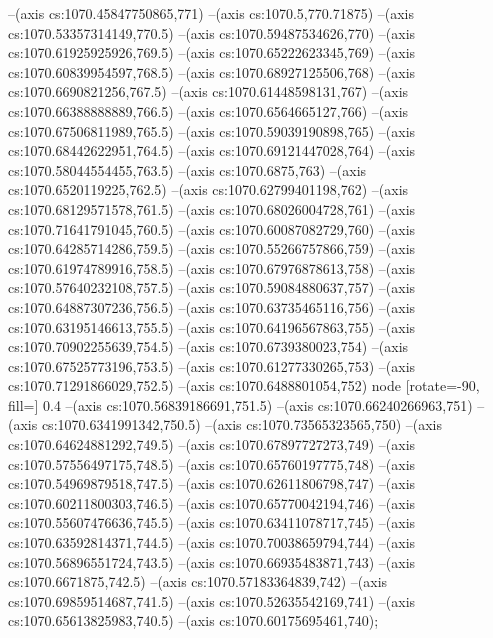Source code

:--(axis cs:1070.45847750865,771)
--(axis cs:1070.5,770.71875)
--(axis cs:1070.53357314149,770.5)
--(axis cs:1070.59487534626,770)
--(axis cs:1070.61925925926,769.5)
--(axis cs:1070.65222623345,769)
--(axis cs:1070.60839954597,768.5)
--(axis cs:1070.68927125506,768)
--(axis cs:1070.6690821256,767.5)
--(axis cs:1070.61448598131,767)
--(axis cs:1070.66388888889,766.5)
--(axis cs:1070.6564665127,766)
--(axis cs:1070.67506811989,765.5)
--(axis cs:1070.59039190898,765)
--(axis cs:1070.68442622951,764.5)
--(axis cs:1070.69121447028,764)
--(axis cs:1070.58044554455,763.5)
--(axis cs:1070.6875,763)
--(axis cs:1070.6520119225,762.5)
--(axis cs:1070.62799401198,762)
--(axis cs:1070.68129571578,761.5)
--(axis cs:1070.68026004728,761)
--(axis cs:1070.71641791045,760.5)
--(axis cs:1070.60087082729,760)
--(axis cs:1070.64285714286,759.5)
--(axis cs:1070.55266757866,759)
--(axis cs:1070.61974789916,758.5)
--(axis cs:1070.67976878613,758)
--(axis cs:1070.57640232108,757.5)
--(axis cs:1070.59084880637,757)
--(axis cs:1070.64887307236,756.5)
--(axis cs:1070.63735465116,756)
--(axis cs:1070.63195146613,755.5)
--(axis cs:1070.64196567863,755)
--(axis cs:1070.70902255639,754.5)
--(axis cs:1070.6739380023,754)
--(axis cs:1070.67525773196,753.5)
--(axis cs:1070.61277330265,753)
--(axis cs:1070.71291866029,752.5)
--(axis cs:1070.6488801054,752) node [rotate=-90, fill=\bgcol] {0.4}
--(axis cs:1070.56839186691,751.5)
--(axis cs:1070.66240266963,751)
--(axis cs:1070.6341991342,750.5)
--(axis cs:1070.73565323565,750)
--(axis cs:1070.64624881292,749.5)
--(axis cs:1070.67897727273,749)
--(axis cs:1070.57556497175,748.5)
--(axis cs:1070.65760197775,748)
--(axis cs:1070.54969879518,747.5)
--(axis cs:1070.62611806798,747)
--(axis cs:1070.60211800303,746.5)
--(axis cs:1070.65770042194,746)
--(axis cs:1070.55607476636,745.5)
--(axis cs:1070.63411078717,745)
--(axis cs:1070.63592814371,744.5)
--(axis cs:1070.70038659794,744)
--(axis cs:1070.56896551724,743.5)
--(axis cs:1070.66935483871,743)
--(axis cs:1070.6671875,742.5)
--(axis cs:1070.57183364839,742)
--(axis cs:1070.69859514687,741.5)
--(axis cs:1070.52635542169,741)
--(axis cs:1070.65613825983,740.5)
--(axis cs:1070.60175695461,740);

--------

— THE PROBLEM —
The lines above, starting at the one with "--(axis cs:1070.67525773196,753.5)" and ending at the one with "--(axis cs:1070.54969879518,747.5)", are the only ones to return, exactly as written.

— TASK RESULT —
--(axis cs:1070.67525773196,753.5)
--(axis cs:1070.61277330265,753)
--(axis cs:1070.71291866029,752.5)
--(axis cs:1070.6488801054,752) node [rotate=-90, fill=\bgcol] {0.4}
--(axis cs:1070.56839186691,751.5)
--(axis cs:1070.66240266963,751)
--(axis cs:1070.6341991342,750.5)
--(axis cs:1070.73565323565,750)
--(axis cs:1070.64624881292,749.5)
--(axis cs:1070.67897727273,749)
--(axis cs:1070.57556497175,748.5)
--(axis cs:1070.65760197775,748)
--(axis cs:1070.54969879518,747.5)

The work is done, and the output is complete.